Researchers Share How Augmented Reality Technology Animates Unrealized Plans for a “City of Refuge for the Jews” with UM Students and Scholars
Ararat Synagogue in Augmented Reality |
In 1825, Mordecai Manuel Noah held a proclamation event on Grand Island, New York designating a new refuge for Jews. Although this refuge, named Ararat, after the mountain where Noah’s Ark came to rest, never came to fruition, researchers from the University of Toronto have recreated what it may have looked like today.
Two University of Toronto’s professors and lead collaborators of Mapping Ararat: An Imaginary Jewish Homelands Project, Melissa Shiff, lead artist and project director, and Louis Kaplan, chief historian and theorist, overviewed the project to the audience of University of Miami (UM) geography, history, and Judaic studies students and scholars during a presentation co-sponsored by the Art & Art History Department and Judaic Studies Program of the UM College of Arts & Sciences, and the UM Leonard Miller Center of Contemporary Judaic Studies.

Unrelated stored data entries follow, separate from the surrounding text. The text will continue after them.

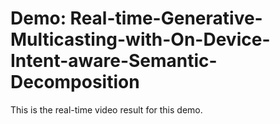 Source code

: # Demo: Real-time-Generative-Multicasting-with-On-Device-Intent-aware-Semantic-Decomposition
This is the real-time video result for this demo.
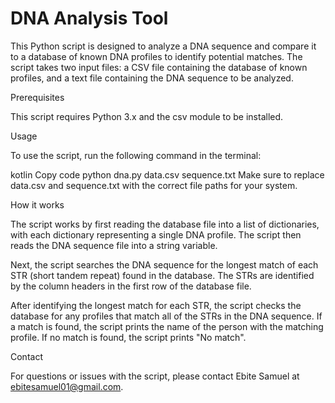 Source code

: # DNA Analysis Tool

This Python script is designed to analyze a DNA sequence and compare it to a database of known DNA profiles to identify potential matches. The script takes two input files: a CSV file containing the database of known profiles, and a text file containing the DNA sequence to be analyzed.

Prerequisites

This script requires Python 3.x and the csv module to be installed.

Usage

To use the script, run the following command in the terminal:

kotlin
Copy code
python dna.py data.csv sequence.txt
Make sure to replace data.csv and sequence.txt with the correct file paths for your system.

How it works

The script works by first reading the database file into a list of dictionaries, with each dictionary representing a single DNA profile. The script then reads the DNA sequence file into a string variable.

Next, the script searches the DNA sequence for the longest match of each STR (short tandem repeat) found in the database. The STRs are identified by the column headers in the first row of the database file.

After identifying the longest match for each STR, the script checks the database for any profiles that match all of the STRs in the DNA sequence. If a match is found, the script prints the name of the person with the matching profile. If no match is found, the script prints "No match".

Contact

For questions or issues with the script, please contact Ebite Samuel at ebitesamuel01@gmail.com.
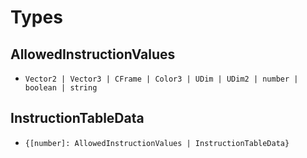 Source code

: # Types

## AllowedInstructionValues
- `Vector2 | Vector3 | CFrame | Color3 | UDim | UDim2 | number | boolean | string`

## InstructionTableData
- `{[number]: AllowedInstructionValues | InstructionTableData}` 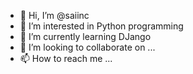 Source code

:- 👋 Hi, I’m @saiinc
- 👀 I’m interested in Python programming
- 🌱 I’m currently learning DJango
- 💞️ I’m looking to collaborate on ...
- 📫 How to reach me ...

<!---
saiinc/saiinc is a ✨ special ✨ repository because its `README.md` (this file) appears on your GitHub profile.
You can click the Preview link to take a look at your changes.
--->
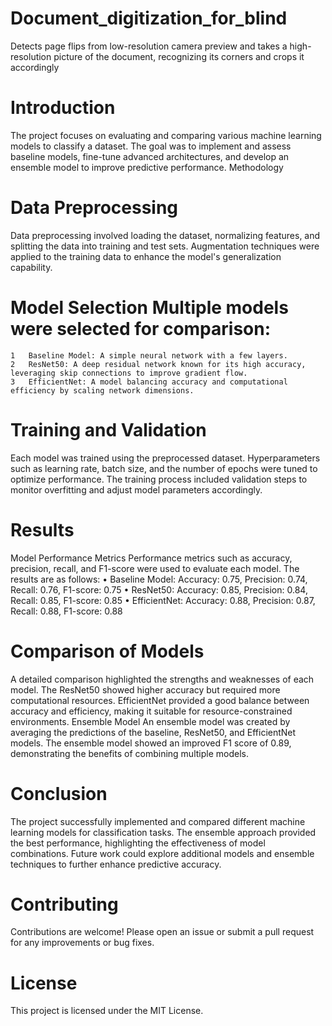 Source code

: # Document_digitization_for_blind
Detects page flips from low-resolution camera preview and takes a high-resolution picture of the document, recognizing its corners and crops it accordingly

# Introduction 
The project focuses on evaluating and comparing various machine learning models to classify a dataset. The goal was to implement and assess baseline models, fine-tune advanced architectures, and develop an ensemble model to improve predictive performance.
Methodology
# Data Preprocessing 
Data preprocessing involved loading the dataset, normalizing features, and splitting the data into training and test sets. Augmentation techniques were applied to the training data to enhance the model's generalization capability.
# Model Selection Multiple models were selected for comparison:
	1	Baseline Model: A simple neural network with a few layers.
	2	ResNet50: A deep residual network known for its high accuracy, leveraging skip connections to improve gradient flow.
	3	EfficientNet: A model balancing accuracy and computational efficiency by scaling network dimensions.
# Training and Validation
Each model was trained using the preprocessed dataset. Hyperparameters such as learning rate, batch size, and the number of epochs were tuned to optimize performance. The training process included validation steps to monitor overfitting and adjust model parameters accordingly.
# Results
Model Performance Metrics Performance metrics such as accuracy, precision, recall, and F1-score were used to evaluate each model. The results are as follows:
	•	Baseline Model: Accuracy: 0.75, Precision: 0.74, Recall: 0.76, F1-score: 0.75
	•	ResNet50: Accuracy: 0.85, Precision: 0.84, Recall: 0.85, F1-score: 0.85
	•	EfficientNet: Accuracy: 0.88, Precision: 0.87, Recall: 0.88, F1-score: 0.88

# Comparison of Models 
A detailed comparison highlighted the strengths and weaknesses of each model. The ResNet50 showed higher accuracy but required more computational resources. EfficientNet provided a good balance between accuracy and efficiency, making it suitable for resource-constrained environments.
Ensemble Model An ensemble model was created by averaging the predictions of the baseline, ResNet50, and EfficientNet models. The ensemble model showed an improved F1 score of 0.89, demonstrating the benefits of combining multiple models.
# Conclusion 
The project successfully implemented and compared different machine learning models for classification tasks. The ensemble approach provided the best performance, highlighting the effectiveness of model combinations. Future work could explore additional models and ensemble techniques to further enhance predictive accuracy.
# Contributing 
Contributions are welcome! Please open an issue or submit a pull request for any improvements or bug fixes.
# License
This project is licensed under the MIT License.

Mapping Ararat was envisioned as work of historical fiction, typically a literary genre, using digital means through world-making and global positioning, Shiff explained.

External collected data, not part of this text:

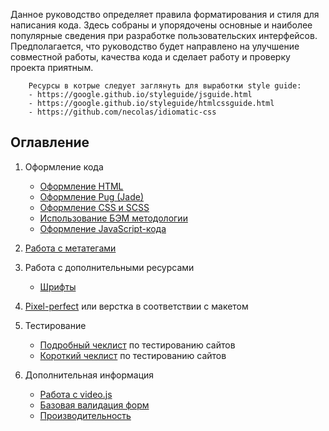 Данное руководство определяет правила форматирования и стиля для написания кода. Здесь собраны и упорядочены 
основные и наиболее популярные сведения при разработке пользовательских интерфейсов. Предполагается, 
что руководство будет направлено на улучшение совместной работы, качества кода и сделает работу и проверку 
проекта приятным.

        Ресурсы в котрые следует заглянуть для выработки style guide:
        - https://google.github.io/styleguide/jsguide.html
        - https://google.github.io/styleguide/htmlcssguide.html
        - https://github.com/necolas/idiomatic-css

## Оглавление

1. Оформление кода
    * [Оформление HTML](https://github.com/lekomtsev/documentations/blob/master/Code-formatting-rules/content/codestyle/codestyle-html.md)
    * [Оформление Pug (Jade)](https://github.com/lekomtsev/documentations/blob/master/Code-formatting-rules/content/codestyle/codestyle-pug.md)
    * [Оформление CSS и SCSS](https://github.com/lekomtsev/documentations/blob/master/Code-formatting-rules/content/codestyle/codestyle-css.md)
    * [Использование БЭМ методологии](https://github.com/lekomtsev/documentations/blob/master/Code-formatting-rules/content/codestyle/codestyle-bem.md)
    * [Оформление JavaScript-кода](https://github.com/lekomtsev/documentations/blob/master/Code-formatting-rules/content/codestyle/codestyle-js.md)
2. [Работа с метатегами](https://github.com/lekomtsev/documentations/blob/master/Code-formatting-rules/content/metatags/metatags.md)
    
3. Работа с дополнительными ресурсами 
    * [Шрифты](https://github.com/lekomtsev/documentations/blob/master/Code-formatting-rules/content/resources/resources.md) 

4. [Pixel-perfect](https://github.com/lekomtsev/documentations/blob/master/Code-formatting-rules/content/pixel-perfect/pixel-perfect.md) или верстка в соответствии с макетом

5. Тестирование 
    * [Подробный чеклист](https://github.com/lekomtsev/documentations/blob/master/Code-formatting-rules/content/testing/checklist.md) по тестированию сайтов
    * [Короткий чеклист](https://github.com/lekomtsev/documentations/blob/master/Code-formatting-rules/content/testing/checklist-short.md) по тестированию сайтов
    
6. Дополнительная информация 
    * [Работа с video.js](https://github.com/lekomtsev/documentations/blob/master/Code-formatting-rules/content/info/video-js.md)
    * [Базовая валидация форм](https://github.com/lekomtsev/documentations/blob/master/Code-formatting-rules/content/info/video-js.md)
    * [Производительность](https://github.com/lekomtsev/documentations/blob/master/Code-formatting-rules/content/info/validation.md)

“Mapping Ararat uses Augmented Reality to conjure the Jewish ghosts which are haunting Grand Island and its history,” Shiff added.
“So who was this dreamer?” asked Kaplan in reference to Noah, the visionary of Ararat. He was the most prominent American Jew of the pre-civil war era, who was renowned as playwright, diplomat, and newspaper publisher. Kaplan noted that Noah’s work abroad and his knowledge of international anti-Semitic violence, specifically the Hep-Hep Riots of 1819, led to his proto-Zionist initiative to create a Jewish refuge.
The imaginary digital version of Ararat is comprised of 24 augments or virtual attractions. The majority of these augments are historically based fictionalizations, because there is only one relic, aside from texts, which remains - the cornerstone from the proclamation ceremony. Finding the augments resembles a kind of treasure hunt, where visitors use their smart phones to see the augments overlaid in the natural environment. The program has been embraced by the visitors of all backgrounds and widely embraced by the local Jewish community.